Lost perhaps in the flurry of coronavirus news over the last few months was the news that many states have passed landmark legislation limiting the out-of-pocket costs for insulin. Beginning in March, five new states signed insulin co-pay caps, joining two that had done so in 2019, often in bipartisan efforts. In Steinberg’s view, “legislative fixes are the biggest threat” to the insulin companies’ pricing structure.
When we surveyed the state of insulin politics last year, we noted that though federal lawmakers of both parties essentially agreed that the high insulin prices were intolerable, national efforts to address the crisis were hampered by squabbles and turf battles, both across and within the major political parties. Since that time, it has emerged that state-level solutions are a more realistic option.
Colorado was the first state in the nation to sign an insulin price cap into law, limiting monthly out-of-pocket costs to $100. The 2019 bill went into effect on January 1 of this year. (Unfortunately, the cap has been less effective than advocates hoped for. A variety of loopholes and exemptions have kept prices sky high for some patients. And the author of the bill himself was surprised to see insurance companies limit costs to $100 per prescription, which left those prescribed multiple types of insulin paying multiple hundreds of dollars every month.)
In November, Illinois passed a similar law to Colorado’s. The trend really began to snowball in March, when Virginia, New Mexico, Maine, West Virginia, and Washington all passed laws capping insulin co-pays. In April, Utah joined the party too. Most or all of these laws take effect on January 1, 2021. Similar bills have been proposed in many other states, and it is well worth noting that the list above includes reliably red and reliably blue states, as well as swing states.
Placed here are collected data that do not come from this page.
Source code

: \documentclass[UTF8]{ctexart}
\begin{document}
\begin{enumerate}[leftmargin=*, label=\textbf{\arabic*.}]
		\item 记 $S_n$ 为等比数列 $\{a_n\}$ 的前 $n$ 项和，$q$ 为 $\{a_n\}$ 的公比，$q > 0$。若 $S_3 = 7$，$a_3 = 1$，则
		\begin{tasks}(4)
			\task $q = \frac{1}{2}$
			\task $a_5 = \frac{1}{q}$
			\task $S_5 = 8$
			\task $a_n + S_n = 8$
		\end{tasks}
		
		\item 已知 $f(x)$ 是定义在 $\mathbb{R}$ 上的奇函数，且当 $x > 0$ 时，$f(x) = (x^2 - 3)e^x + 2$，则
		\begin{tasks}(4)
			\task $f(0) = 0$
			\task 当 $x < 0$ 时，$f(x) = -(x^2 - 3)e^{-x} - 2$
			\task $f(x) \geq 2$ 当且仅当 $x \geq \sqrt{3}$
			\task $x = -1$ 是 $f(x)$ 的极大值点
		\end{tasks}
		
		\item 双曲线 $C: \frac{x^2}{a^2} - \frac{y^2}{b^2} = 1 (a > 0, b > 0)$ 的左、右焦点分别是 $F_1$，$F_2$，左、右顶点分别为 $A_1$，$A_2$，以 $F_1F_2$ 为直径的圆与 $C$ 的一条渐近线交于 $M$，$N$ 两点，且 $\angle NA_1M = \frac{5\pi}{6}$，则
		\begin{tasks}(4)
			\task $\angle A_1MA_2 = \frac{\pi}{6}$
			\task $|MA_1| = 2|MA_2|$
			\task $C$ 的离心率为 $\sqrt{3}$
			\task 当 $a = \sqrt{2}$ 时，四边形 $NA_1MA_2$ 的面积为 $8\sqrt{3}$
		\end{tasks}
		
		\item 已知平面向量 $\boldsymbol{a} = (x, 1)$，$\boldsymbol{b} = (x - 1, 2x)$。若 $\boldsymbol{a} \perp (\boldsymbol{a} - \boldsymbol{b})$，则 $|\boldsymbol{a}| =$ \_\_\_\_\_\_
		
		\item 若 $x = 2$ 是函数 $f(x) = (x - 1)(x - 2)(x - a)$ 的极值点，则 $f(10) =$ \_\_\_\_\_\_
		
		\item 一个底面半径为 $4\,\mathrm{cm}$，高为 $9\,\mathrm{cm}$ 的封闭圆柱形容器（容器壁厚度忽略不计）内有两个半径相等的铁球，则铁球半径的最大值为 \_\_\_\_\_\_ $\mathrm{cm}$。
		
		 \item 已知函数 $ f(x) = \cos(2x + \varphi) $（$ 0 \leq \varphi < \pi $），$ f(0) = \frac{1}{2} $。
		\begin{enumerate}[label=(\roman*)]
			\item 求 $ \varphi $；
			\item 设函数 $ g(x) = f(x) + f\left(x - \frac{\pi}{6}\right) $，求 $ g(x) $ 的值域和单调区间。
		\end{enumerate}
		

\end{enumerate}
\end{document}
Steinberg is hopeful that the COVID-19 emergency might help win permanent price relief for people that need insulin. Years of pressure on the insulin companies was already coming to a head in 2020, before the coronavirus struck. Now, with skyrocketing unemployment rates and widespread loss of health insurance, and the plight of people with diabetes has been thrust even more into the spotlight. As it becomes increasingly clear how important good diabetes management is in the face of disease, the spotlight should only grow brighter.
“They doing what they should have done years ago, making it affordable.”